Organized by Karlsruhe Institute of Technology (KIT) Chair of Architectural Theory, the “Brutalism. Architecture of Everyday Culture, Poetry and Theory” symposium will be taking place in Berlin May 10-11. Their position on this topic is that Brutalism’s critical review of classical modernism and post-war modernism gave rise to a unique laboratory situation, in which modern architectural trends still of relevance today were developed and tested for the very first time. More information on the event after the break.
Not only did Brutalism’s aesthetic and formal features set the course of future developments, as late minimalism attests; the ethical, which is to say socio-political subtexts of its ‘Everyday Architecture’ approach likewise exerted a lasting influence on architectural and urban planning discourse, as evinced by the Las Vegas- and Suburbia-oriented postmodernism of Venturi, Scott, Brown, for example, or by the Dirty Realism of the late 1980s, which fostered a new urban planning approach to urban sprawl. To investigate Brutalism in the light of the above can thus contribute significantly to understanding key architectural developments that occurred in the later years of postmodernism.
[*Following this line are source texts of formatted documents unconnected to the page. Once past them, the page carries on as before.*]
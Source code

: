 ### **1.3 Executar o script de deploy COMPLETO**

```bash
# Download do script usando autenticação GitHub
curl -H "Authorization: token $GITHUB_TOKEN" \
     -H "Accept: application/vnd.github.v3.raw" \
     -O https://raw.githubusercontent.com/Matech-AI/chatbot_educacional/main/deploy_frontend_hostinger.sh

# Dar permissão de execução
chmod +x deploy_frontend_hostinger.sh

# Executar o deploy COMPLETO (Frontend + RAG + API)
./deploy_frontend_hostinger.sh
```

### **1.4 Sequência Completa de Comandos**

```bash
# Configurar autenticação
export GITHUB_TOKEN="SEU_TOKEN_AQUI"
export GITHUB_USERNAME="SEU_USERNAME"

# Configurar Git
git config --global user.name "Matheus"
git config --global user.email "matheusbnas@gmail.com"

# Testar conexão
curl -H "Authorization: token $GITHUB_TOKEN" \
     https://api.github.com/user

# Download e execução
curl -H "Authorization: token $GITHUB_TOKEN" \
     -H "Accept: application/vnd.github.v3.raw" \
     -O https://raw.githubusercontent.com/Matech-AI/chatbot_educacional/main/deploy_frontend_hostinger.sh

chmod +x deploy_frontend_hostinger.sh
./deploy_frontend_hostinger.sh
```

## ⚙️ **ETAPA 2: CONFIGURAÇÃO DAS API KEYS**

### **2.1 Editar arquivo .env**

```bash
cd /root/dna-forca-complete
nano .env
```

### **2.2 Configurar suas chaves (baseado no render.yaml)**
A crucial concern of the symposium is to establish substantial criteria and benchmarks, and thus promote the consistent and considered evaluation of the Brutalist legacy. We consider it imperative also to heighten public awareness and thereby foster a sensitive approach to this endangered architectural heritage.
In the light of papers presented by the discipline’s ‘Elder Statesmen’, the symposium will seek primarily to analyse architectural theory and the latest research into Brutalism as a theoretically underpinned architectural practice. A further ‘country-by-country’ strand will illustrate the histories of the major labs established by the Brutalist movement, and thereby reflect on their respective interactions. Both as a turning point and as a critical factor in late modernism, Brutalism paved its way out of its own era and into the present. New inter-pretations of Brutalism are not exactly a novelty on our horizons in the UK or Switzerland, for instance, and a growing appreciation of its discrete, understated impact is increasingly putting it back on the drawing board. The third strand of the symposium will therefore be to address contemporary manifestations of the Brutalist tradition, in the light of various areas of research and the open questions to which these give rise.